I agree with Mat. Setting PGI_ACC_DEBUG is the first step for debugging application.

It seams you have problems in your kernel.
Try to launch your application under cuda-memcheck.

P.S. Mat, it would be great to have some document with description of approaches to debug ACC’ed code. I believe you have already have some algorithm in your mind ;)


Hi Anirban,

Why don’t you see if you can narrow down the line that’s causing the error. Look for out-of-bounds or off by one error in arrays since these errors may be forgiven on the host but cause the kernel to crash. Granted, I could be bad code generated by the compiler, in which case I’ll want to create a reproducing example that I can sent to engineering.

I do have a copy of MFIX that I downloaded last December. If you want to send me just your changed files, I can try recreate the error from those. (Please send to PGI Customer Service and ask them to forward them to me).
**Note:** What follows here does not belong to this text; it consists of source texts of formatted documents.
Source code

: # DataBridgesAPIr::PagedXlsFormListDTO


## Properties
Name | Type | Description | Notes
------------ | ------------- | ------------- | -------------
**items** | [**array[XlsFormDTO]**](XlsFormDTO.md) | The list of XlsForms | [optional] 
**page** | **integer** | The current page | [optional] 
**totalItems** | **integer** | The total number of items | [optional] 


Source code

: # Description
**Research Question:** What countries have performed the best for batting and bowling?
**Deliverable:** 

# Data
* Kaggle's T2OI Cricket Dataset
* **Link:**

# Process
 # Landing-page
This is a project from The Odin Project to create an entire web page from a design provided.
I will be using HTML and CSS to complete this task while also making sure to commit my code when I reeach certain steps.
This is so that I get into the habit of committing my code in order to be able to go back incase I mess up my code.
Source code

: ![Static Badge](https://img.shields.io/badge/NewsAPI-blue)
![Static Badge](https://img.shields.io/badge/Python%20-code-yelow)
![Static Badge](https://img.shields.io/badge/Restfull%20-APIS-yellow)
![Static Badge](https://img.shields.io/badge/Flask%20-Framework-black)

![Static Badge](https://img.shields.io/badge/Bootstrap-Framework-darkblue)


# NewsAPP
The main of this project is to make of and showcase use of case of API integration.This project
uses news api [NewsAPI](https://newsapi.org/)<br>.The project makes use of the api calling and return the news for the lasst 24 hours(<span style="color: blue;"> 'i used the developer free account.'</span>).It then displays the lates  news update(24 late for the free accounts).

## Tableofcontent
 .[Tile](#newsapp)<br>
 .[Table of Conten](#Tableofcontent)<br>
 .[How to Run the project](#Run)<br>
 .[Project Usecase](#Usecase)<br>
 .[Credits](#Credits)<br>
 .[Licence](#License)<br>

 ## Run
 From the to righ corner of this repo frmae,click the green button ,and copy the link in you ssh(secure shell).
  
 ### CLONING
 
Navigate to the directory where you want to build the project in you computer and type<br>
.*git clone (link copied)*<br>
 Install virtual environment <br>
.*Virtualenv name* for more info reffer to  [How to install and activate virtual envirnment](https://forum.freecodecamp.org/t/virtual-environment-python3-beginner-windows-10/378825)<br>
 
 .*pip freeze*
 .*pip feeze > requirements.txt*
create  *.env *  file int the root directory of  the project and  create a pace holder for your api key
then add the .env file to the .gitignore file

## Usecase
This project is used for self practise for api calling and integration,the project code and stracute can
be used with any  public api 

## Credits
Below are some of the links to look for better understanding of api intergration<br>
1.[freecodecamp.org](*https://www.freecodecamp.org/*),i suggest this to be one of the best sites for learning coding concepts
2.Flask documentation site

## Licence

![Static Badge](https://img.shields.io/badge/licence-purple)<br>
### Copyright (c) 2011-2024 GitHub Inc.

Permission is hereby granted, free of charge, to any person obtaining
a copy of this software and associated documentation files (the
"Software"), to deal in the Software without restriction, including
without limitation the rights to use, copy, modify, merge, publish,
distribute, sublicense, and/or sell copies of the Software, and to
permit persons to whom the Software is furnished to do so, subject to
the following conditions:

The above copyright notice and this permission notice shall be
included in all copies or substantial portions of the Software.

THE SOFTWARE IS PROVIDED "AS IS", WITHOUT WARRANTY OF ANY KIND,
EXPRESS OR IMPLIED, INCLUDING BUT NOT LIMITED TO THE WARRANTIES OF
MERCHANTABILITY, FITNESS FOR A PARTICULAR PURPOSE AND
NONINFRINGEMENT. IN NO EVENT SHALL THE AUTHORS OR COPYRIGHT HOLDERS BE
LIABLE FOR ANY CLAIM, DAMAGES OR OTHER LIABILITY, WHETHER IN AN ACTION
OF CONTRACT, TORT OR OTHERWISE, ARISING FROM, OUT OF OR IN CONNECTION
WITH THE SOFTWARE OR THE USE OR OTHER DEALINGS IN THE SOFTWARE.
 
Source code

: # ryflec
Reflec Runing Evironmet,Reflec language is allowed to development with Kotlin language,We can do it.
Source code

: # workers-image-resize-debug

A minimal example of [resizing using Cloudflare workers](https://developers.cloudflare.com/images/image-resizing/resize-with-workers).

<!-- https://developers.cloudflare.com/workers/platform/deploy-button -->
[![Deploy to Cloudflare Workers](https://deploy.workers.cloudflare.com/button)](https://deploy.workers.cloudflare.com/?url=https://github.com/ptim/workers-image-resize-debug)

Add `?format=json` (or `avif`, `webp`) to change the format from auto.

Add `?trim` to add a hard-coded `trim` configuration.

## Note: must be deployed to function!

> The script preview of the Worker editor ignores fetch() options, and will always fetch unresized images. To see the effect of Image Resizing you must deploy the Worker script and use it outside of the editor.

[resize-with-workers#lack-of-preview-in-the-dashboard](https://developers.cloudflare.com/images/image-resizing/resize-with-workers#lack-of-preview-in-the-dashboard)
I may need your data set as well (or at least instructions on how to recreate the error). Larger files can be ftp’d to us See:

Mat, it would be great to have some document with description of approaches to debug ACC’ed code. I believe you have already have some algorithm in your mind ;)

Yes, I probably should put together a “best practices” guide. Time is an issue though. We are working toward getting debugging support which will help a lot. We’ll swtich to using the LLVM back-end and skip the intermediate CUDA generation. This is the main issue with debugging since currently the user’s would be debugging the intermediary code instead of their own. With LLVM we’ll be able to start adding DWARF information.

  • Mat

Hi Mat and Alexey,
Thanks very much for all the inputs. I just flew back to Pittsburgh from Boston. I will follow up on each of your suggestions and post the results soon.

Best regards

I tried the simplest suggestion first, which is to run the executable with cuda-memcheck, which returned 321 errors of the foll type at the crash point:

========= Invalid __global__ write of size 8
=========     at 0x00005a28 in calc_force_des_404_gpu
=========     by thread (191,0,0) in block (7,0,0)
=========     Address 0xb0273620c is misaligned
=========     Saved host backtrace up to driver entry point at kernel launch time
=========     Host Frame:/usr/lib64/ (cuLaunchKernel + 0x3dc) [0xc9d5c]
=========     Host Frame:mfix.pgi13p3.exe [0x3a33e4]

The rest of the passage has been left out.